Yahoooooooooooo so hes gonna do it. Now Deathtouch you gotta send her pics and sell yourself. Talk to them and stay in touch with them. Oh man its exciting.


----------



## DeathTouch (Sep 6, 2005)

I will do it. Just have to push myself.


----------



## The Mortician (Sep 8, 2006)

You may not get a second chance - swing for the fence


----------



## BioNecro (Sep 5, 2006)

Just get into full costume, mask/latex appliance and all. its amazing how relaxed you get when your identity is hidden


----------



## wormyt (Aug 29, 2005)

I truely hope you do it Deathtouch. The ones who came here were so down to earth. They were hungry too and all I had to feed um was a sandwich and ice tea. They were happy with that. They showed up where i worked at the elementary school and took some video there with me and some of my lunch ladies and us in hair nets...oh so sexy....NOT!!!! Then they followed me home to see me go crazy trying to get everything set up LOL. But thats what they were after....was me just being me. So they got alot of me just being me on the show. But yet they took alot of the kids that didnt get on the show. They picked out the funny parts with me. Uggggggggggggg. But really it was all fun. The only stress I had was them calling me the end of Aug to finally say ok we have our folks celected and I got in. Sooooooooo I had from the end of Aug to Sept 16th to have all my things set up. Plus going to work everyday LOL. Oh man can we say stress. I busted butt in those few days to get all my stuff done which usually takes me a month. LOL


----------



## DeathTouch (Sep 6, 2005)

Sept 16th? Wow, mine isn't that bad. Mine just needs to be up by Oct 15th to the 31st, which I do now. I guess I need to take a picture of myself and send it in.


----------



## DeathTouch (Sep 6, 2005)

They were asking what sets your house apart from everyone else's house. I had to just wing it there. I just said that most haunters, that I know, don't use lighting controllers to set the mood. And unlike most haunters, I also do Christmas as well. Then I showed them my Christmas website. www.thechristmaskennel.com. Then I also said, and unlike most haunters I have my own Halloween Radio station that transmits a low power signal at 101.5fm for the cars that drive by. They can listen to Halloween music as they watch the display. Then I talk about hiring a pro for making my voiceovers for the radio station and then I give them the links for the voiceovers. How is that?


----------



## JohnnyL (Aug 17, 2006)

Sounds good to me! Don't forget to mention the time and effort you put into MAKING props as well.


----------



## wormyt (Aug 29, 2005)

Ive got a pic for ya lol....
IRONSTOCK 2006 Sat June 24 :: DSC00485.jpg picture by Wormyt - Photobucket


----------



## Dr Morbius (Sep 21, 2004)

You mean this pic?..hehe..


----------



## DeathTouch (Sep 6, 2005)

Oh someone shot me. Hey, I wonder if I can use that photo?

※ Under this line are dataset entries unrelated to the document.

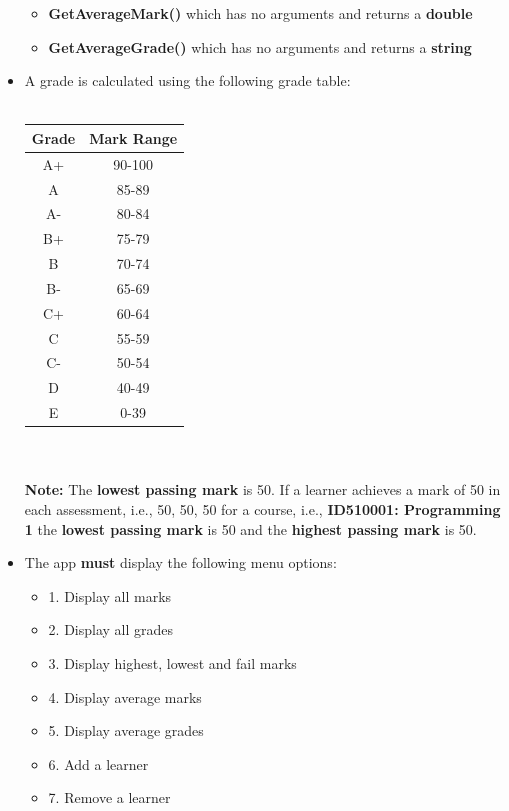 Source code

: \documentclass{article}
\begin{document}
\begin{itemize}
\begin{itemize}
        \item \textbf{GetAverageMark()} which has no arguments and returns a \textbf{double}
        \item \textbf{GetAverageGrade()} which has no arguments and returns a \textbf{string}
    \end{itemize}
    \item A grade is calculated using the following grade table:\\\\
    \renewcommand{\arraystretch}{1.5}
    \begin{tabular}{|c|c|}
        \hline
        \textbf{Grade} & \textbf{Mark Range} \\ \hline
        A+ & 90-100  \\ \hline
        A & 85-89  \\ \hline
        A- & 80-84 \\ \hline
        B+ & 75-79   \\ \hline
        B & 70-74  \\ \hline
        B- & 65-69  \\ \hline
        C+ & 60-64  \\ \hline
        C & 55-59 \\ \hline
        C- & 50-54  \\ \hline
        D & 40-49   \\ \hline
        E & 0-39   \\ \hline
    \end{tabular}
    \\\\ \textbf{Note:} The \textbf{lowest passing mark} is 50. If a learner achieves a mark of 50 in each assessment, i.e., 50, 50, 50 for a course, i.e., \textbf{ID510001: Programming 1} the \textbf{lowest passing mark} is 50 and the \textbf{highest passing mark} is 50.  
    \item The app \textbf{must} display the following menu options:
    \begin{itemize}
        \item 1. Display all marks
        \item 2. Display all grades
        \item 3. Display highest, lowest and fail marks
        \item 4. Display average marks
        \item 5. Display average grades
        \item 6. Add a learner
        \item 7. Remove a learner

\end{itemize}
\end{itemize}
\end{document}
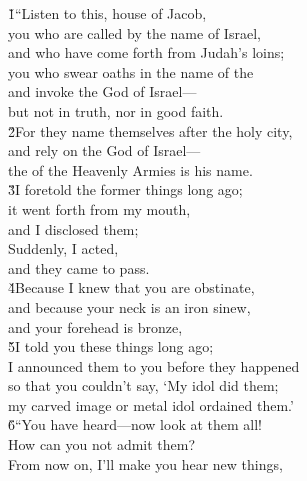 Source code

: \begin{poetry}
\poeml {}
\v{1}``Listen to this, house of Jacob, \\
\poemll    you who are called by the name of Israel, \\
\poemlll       and who have come forth from Judah's loins; \\
\poeml you who swear oaths in the name of the  \\
\poemll    and invoke the God of Israel--- \\
\poemlll       but not in truth, nor in good faith. \\
\poeml \v{2}For they name themselves after the holy city, \\
\poemll    and rely on the God of Israel--- \\
\poemlll       the  of the Heavenly Armies is his name. \\
\poeml \v{3}I foretold the former things long ago; \\
\poemll    it went forth from my mouth, \\
\poemlll       and I disclosed them; \\
\poeml Suddenly, I acted, \\
\poemll    and they came to pass. \\
\poeml \v{4}Because I knew that you are obstinate, \\
\poemll    and because your neck is an iron sinew, \\
\poemlll       and your forehead is bronze, \\
\poeml \v{5}I told you these things long ago; \\
\poemll    I announced them to you before they happened \\
\poeml so that you couldn't say, `My idol did them; \\
\poemll    my carved image or metal idol ordained them.' \\
\poeml \v{6}``You have heard---now look at them all! \\
\poemll    How can you not admit them? \\
\poeml From now on, I'll make you hear new things, \\

\end{poetry}
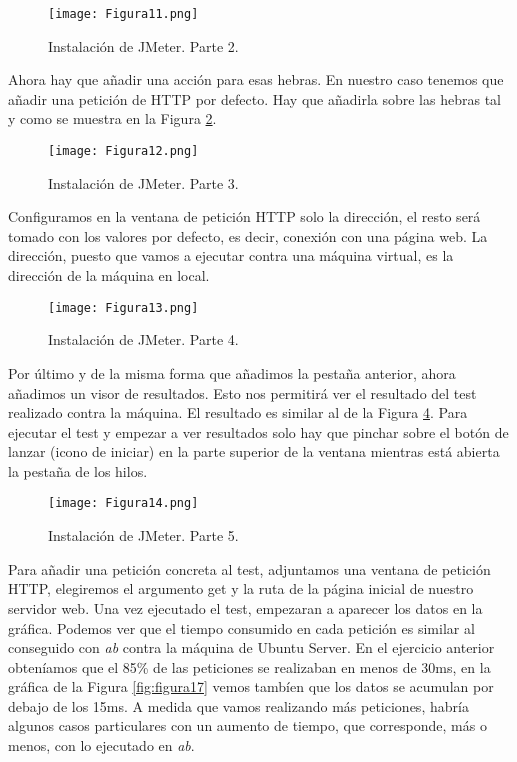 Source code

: \begin{figure}[H] 
\centering
\texttt{[image: Figura11.png]}  
\caption{Instalación de JMeter. Parte 2.}\label{fig:figura11}
\end{figure}

Ahora hay que añadir una acción para esas hebras. En nuestro caso tenemos que añadir una petición de HTTP por defecto. Hay que añadirla sobre las hebras tal y 
como se muestra en la Figura \ref{fig:figura12}.

\begin{figure}[H] 
\centering
\texttt{[image: Figura12.png]}  
\caption{Instalación de JMeter. Parte 3.}\label{fig:figura12}
\end{figure}

Configuramos en la ventana de petición HTTP solo la dirección, el resto será tomado con los valores por defecto, es decir, conexión con una página web. La dirección,
puesto que vamos a ejecutar contra una máquina virtual, es la dirección de la máquina en local.

\begin{figure}[H] 
\centering
\texttt{[image: Figura13.png]}  
\caption{Instalación de JMeter. Parte 4.}\label{fig:figura13}
\end{figure}

Por último y de la misma forma que añadimos la pestaña anterior, ahora añadimos un visor de resultados. Esto nos permitirá ver el resultado del test realizado contra la
máquina. El resultado es similar al de la Figura \ref{fig:figura14}. Para ejecutar el test y empezar a ver resultados solo hay que pinchar sobre el botón de lanzar (icono 
de iniciar) en la parte superior de la ventana mientras está abierta la pestaña de los hilos.

\begin{figure}[H] 
\centering
\texttt{[image: Figura14.png]}  
\caption{Instalación de JMeter. Parte 5.}\label{fig:figura14}
\end{figure}

Para añadir una petición concreta al test, adjuntamos una ventana de petición HTTP, elegiremos el argumento get y la ruta de la página inicial de nuestro servidor web.
Una vez ejecutado el test, empezaran a aparecer los datos en la gráfica. Podemos ver que el tiempo consumido en cada petición es similar al conseguido con \textit{ab} 
contra la máquina de Ubuntu Server. En el ejercicio anterior obteníamos que el 85\% de las peticiones se realizaban en menos de 30ms, en la gráfica de la 
Figura \ref{fig:figura17} vemos tambíen que los datos se acumulan por debajo de los 15ms. A medida que vamos realizando más peticiones, habría algunos casos 
particulares con un aumento de tiempo, que corresponde, más o menos, con lo ejecutado en \textit{ab}.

I found out today that the show also has a Christmas one as well. A friend who does mostly Christmas stuff said HGTV called her about the Christmas one called "What is up with this Christmas house." Go figure. But she said they are shooting around Halloween, so she can't do it. LOL.


----------



## wormyt (Aug 29, 2005)

Well you can send that pic and say thats you at the Halloween gathering this summer LOL.


----------



## Michigal (Jan 3, 2006)

Hey DT, just saw this thread!!!! Congrats! What an honor! And I'm glad to read you're doing it. I was on TV many years ago (for tattooing dogs), and it's not hard at all. You forget they're even filming you. They're pros, they'll make you feel relaxed. OOOOOOOOOO I'm so excited for you!!! Can't wait to see the show!!!!!


----------



## slimy (Jul 12, 2006)

It will be cool having a 'real life' famous person on this board. Make us proud.


----------



## wormyt (Aug 29, 2005)

See Deathtouch, we are here rooting for ya. Ok you gotta do all the work but we are behind ya 100% LOL. Hum anybody got a cool cheer for him.....I know hes about tired of listening to me. LOL Go D!!!!! Go D!!!! Hes our Man...oops I mean haunter....LOL. You can do dis............Man I wish i lived close to you, Id be leaving notes on your car, visiting you at lunch time, pushing you every moment I had to keep saying OK OK I will do this.....I think I CAN I think I can......Ok Ok I WILL I WILL!!!!!!!!!!!!!!!!!!!!!!!!


----------



## writer93 (Aug 29, 2006)

Do it man give it a good shot! Wont be that hard once your actually in filming, ide try it!
Go For IT!!!!!!!!!!!


----------



## gmacted (Jan 18, 2006)

DT, congrats. Do it for all the Halloweenies out there. You should be proud of what you do.


----------



## Wyatt Furr (Jun 5, 2006)

Congrats Dt,
What a great chance to show your stuff.
Just relax and have fun. 
Who knows who will be inspired by you to join in the Halloween Spirit.


----------



## DeathTouch (Sep 6, 2005)

That you everyone. I sent the information out. I am crossing my fingers.


----------



## DeathTouch (Sep 6, 2005)

I was feeling pretty good at this until a message on my blog today. 

"9/10/2006 - i dunno 
Posted by Anonymous 
people like you give haunters like us a bad name. 
they'll see you on the tube and assume we're all like that "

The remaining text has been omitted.